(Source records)
BEGIN
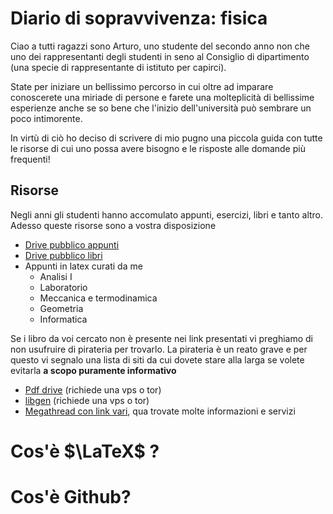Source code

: # Diario di sopravvivenza: fisica
Ciao a tutti ragazzi sono Arturo, uno studente del secondo anno non che uno dei rappresentanti degli studenti in seno al Consiglio di dipartimento (una specie di rappresentante di istituto per capirci).

State per iniziare un bellissimo percorso in cui oltre ad imparare conoscerete una miriade di persone e farete una molteplicità di bellissime esperienze anche se so bene che l'inizio dell'università può sembrare un poco intimorente.

In virtù di ciò ho deciso di scrivere di mio pugno una piccola guida con tutte le risorse di cui uno possa avere bisogno e le risposte alle domande più frequenti!

## Risorse
Negli anni gli studenti hanno accomulato appunti, esercizi, libri e tanto altro. Adesso queste risorse sono a vostra disposizione

 - [Drive pubblico appunti](https://drive.google.com/drive/u/0/folders/1qUsEV0m9lZ7UUE9Ln4Jn-QVobMBA_mxx)
 - [Drive pubblico libri](https://drive.google.com/drive/folders/19yOipAlV1icpgvSQ8SiWo53djpPDjJmw)
 - Appunti in latex curati da me
	 - Analisi I
	 - Laboratorio
	 - Meccanica e termodinamica
	 - Geometria
	 - Informatica
 
 Se i libro da voi cercato non è presente nei link presentati vi preghiamo di non usufruire di pirateria per trovarlo. La pirateria è un reato grave e per questo vi segnalo una lista di siti da cui dovete stare alla larga se volete evitarla **a scopo puramente informativo**
 
 - [Pdf drive](https://www.pdfdrive.com/search?q=) (richiede una vps o tor)
 - [libgen](https://libgen.is/) (richiede una vps o tor)
 - [Megathread con link vari](https://github.com/fmhy/FMHY/wiki/%F0%9F%A7%A0-Educational), qua trovate molte informazioni e servizi





# Cos'è $\LaTeX$ ?
# Cos'è Github?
END
### Your assignment
Quote the records above exactly, from the first line through the line containing "Ciao a tutti", and leave out the pictures.

### Problem solution
Source code

: # Diario di sopravvivenza: fisica
Ciao a tutti ragazzi sono Arturo, uno studente del secondo anno non che uno dei rappresentanti degli studenti in seno al Consiglio di dipartimento (una specie di rappresentante di istituto per capirci).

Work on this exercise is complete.